Il y a beaucoup de gens dans l'industrie de l'immobilier qui enterrent la tête dans le sable

C'est l'heure du bureau du vendredi pour ce blogueur. «Près d'un tiers des ménages, 32%, devaient de l'argent pour un loyer ou des paiements hypothécaires manqués des mois précédents au début du mois d'août, selon Apartment List. Il est préférable de donner à votre propriétaire au moins un paiement partiel si vous le pouvez. «N'oubliez pas que votre propriétaire a également besoin d'un revenu, alors abordez-le avec empathie pour ce que vous demandez», déclare Kelley Long, planificatrice financière et membre de l'American Institute of CPA. "

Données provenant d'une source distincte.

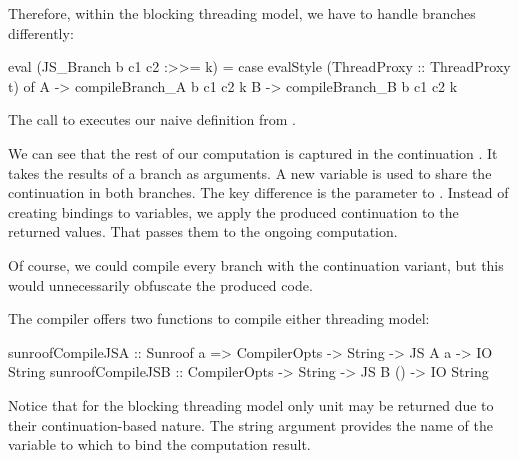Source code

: Therefore, within the blocking 
threading model, we have to handle branches differently:
\begin{Code}
eval (JS_Branch b c1 c2 :>>= k) = 
  case evalStyle (ThreadProxy :: ThreadProxy t) of
    A -> compileBranch_A b c1 c2 k
    B -> compileBranch_B b c1 c2 k
\end{Code}
The call to 
executes our naive definition from .
We can see that the rest of our computation is captured in the
continuation . It takes the results of a branch
as arguments. A new variable  is used to share
the continuation in both branches.
The key difference is the parameter to . Instead
of creating bindings to variables, we apply the produced
continuation to the returned values. That passes them to the 
ongoing computation.
\begin{comment}
\begin{Code}
var v11 = function() {
  var v2 = function(v0) { CallAfterIf(v0); };
  if(true){
    var v5 = function(v3) { v2(v3); };
    /* True Case */
    v5(true);
  } else {
    var v9 = function(v7) { v2(v7); };
    /* False Case */
    v9(false);
  }
};
v11();
\end{Code}
We can see that the function call after the branch is captured by the 
continuation \Src{v2} and that continuation is called with the 
return values as parameters inside each branch.
\end{comment}
%
Of course, we could compile every branch with the 
continuation variant, but this would unnecessarily
obfuscate the produced code. %

The compiler offers two functions to compile either threading 
model:
\begin{Code}
sunroofCompileJSA :: Sunroof a 
                  => CompilerOpts -> String -> JS A a  -> IO String
sunroofCompileJSB :: CompilerOpts -> String -> JS B () -> IO String
\end{Code}
Notice that for the blocking threading model only unit
may be returned due to their continuation-based nature. 
The string argument provides the name of the variable to which to
bind the computation result.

«Les propriétaires ne peuvent conserver leurs propriétés que si longtemps sans revenus locatifs, a déclaré Deb Carlton, vice-présidente exécutive de la California Apartment Assn. "Si les journalistes veulent dire qu’une vague d’expulsions est imminente, ils devraient également dire qu’une vague de saisies est à venir", a déclaré Carlton. "

«Le plus grand propriétaire de San Francisco, Veritas, pardonnera 50% du loyer manqué d'avril à juillet, a annoncé la société. Bien que la remise de loyer de Veritas puisse sembler généreuse, Alexander Quinn de JLL a déclaré que la société avait moins de poids dans ces négociations en raison du moratoire sur les expulsions de San Francisco. «La récupération des revenus peut prendre du temps», a déclaré Quinn, car Veritas ne peut pas simplement expulser ses locataires et en trouver de nouveaux. Demander aux locataires d'accepter des plans de location peut donc être l'une de ses seules options. "Si leurs revenus ne sont pas réalisés, ils ne peuvent pas payer leur hypothèque", a déclaré Quinn. "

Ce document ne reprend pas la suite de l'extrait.